- **SUPPLIED MATERIAL**
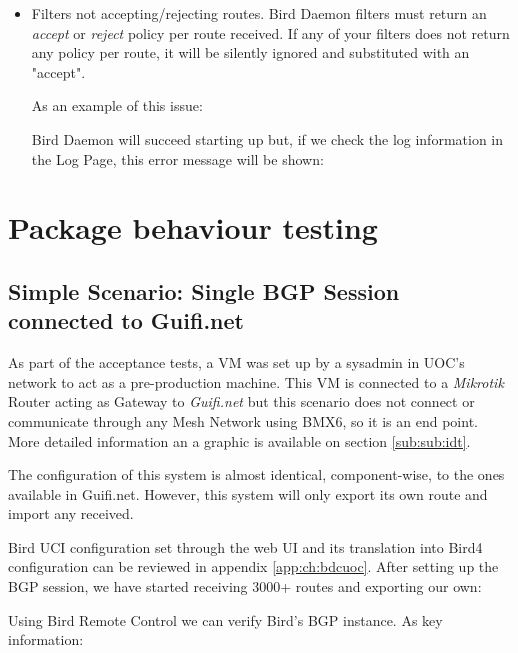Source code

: \begin{itemize}
\item Filters not accepting/rejecting routes.
Bird Daemon filters must return an \textit{accept} or \textit{reject} policy per route received. If any of your filters does not return any policy per route, it will be silently ignored and substituted with an "accept".

As an example of this issue:


Bird Daemon will succeed starting up but, if we check the log information in the Log Page, this error message will be shown:


\end{itemize}


\section{Package behaviour testing} 
\subsection{Simple Scenario: Single BGP Session connected to Guifi.net}
As part of the acceptance tests, a VM was set up by a sysadmin in UOC's network to act as a pre-production machine. This VM is connected to a \textit{Mikrotik} Router acting as Gateway to \textit{Guifi.net} but this scenario does not connect or communicate through any Mesh Network using BMX6, so it is an end point. More detailed information an a graphic is available on section \ref{sub:sub:idt}.

The configuration of this system is almost identical, component-wise, to the ones available in Guifi.net. However, this system will only export its own route and import any received.

Bird UCI configuration set through the web UI and its translation into Bird4 configuration can be reviewed in appendix \ref{app:ch:bdcuoc}. After setting up the BGP session, we have started receiving 3000+ routes and exporting our own:



Using Bird Remote Control we can verify Bird's BGP instance. As key information:

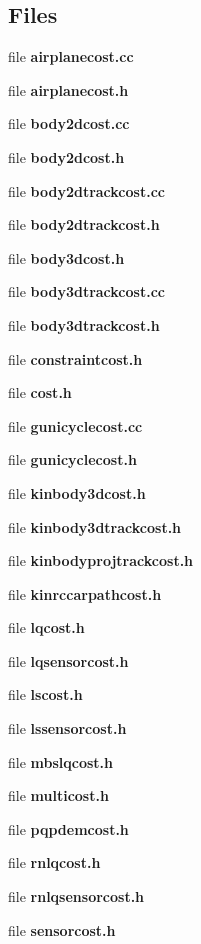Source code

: \subsection*{\-Files}
\begin{DoxyCompactItemize}
\item 
file {\bf airplanecost.\-cc}
\item 
file {\bf airplanecost.\-h}
\item 
file {\bf body2dcost.\-cc}
\item 
file {\bf body2dcost.\-h}
\item 
file {\bf body2dtrackcost.\-cc}
\item 
file {\bf body2dtrackcost.\-h}
\item 
file {\bf body3dcost.\-h}
\item 
file {\bf body3dtrackcost.\-cc}
\item 
file {\bf body3dtrackcost.\-h}
\item 
file {\bf constraintcost.\-h}
\item 
file {\bf cost.\-h}
\item 
file {\bf gunicyclecost.\-cc}
\item 
file {\bf gunicyclecost.\-h}
\item 
file {\bf kinbody3dcost.\-h}
\item 
file {\bf kinbody3dtrackcost.\-h}
\item 
file {\bf kinbodyprojtrackcost.\-h}
\item 
file {\bf kinrccarpathcost.\-h}
\item 
file {\bf lqcost.\-h}
\item 
file {\bf lqsensorcost.\-h}
\item 
file {\bf lscost.\-h}
\item 
file {\bf lssensorcost.\-h}
\item 
file {\bf mbslqcost.\-h}
\item 
file {\bf multicost.\-h}
\item 
file {\bf pqpdemcost.\-h}
\item 
file {\bf rnlqcost.\-h}
\item 
file {\bf rnlqsensorcost.\-h}
\item 
file {\bf sensorcost.\-h}
\end{DoxyCompactItemize}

- **WHAT IS REQUIRED**
Your answer must be an exact copy of the lines from the start of the entries through the line with "Bird Daemon filters", with no pictures.

- **RESULT FOR THIS EXERCISE**
Source code

: \begin{itemize}
\item Filters not accepting/rejecting routes.
Bird Daemon filters must return an \textit{accept} or \textit{reject} policy per route received. If any of your filters does not return any policy per route, it will be silently ignored and substituted with an "accept".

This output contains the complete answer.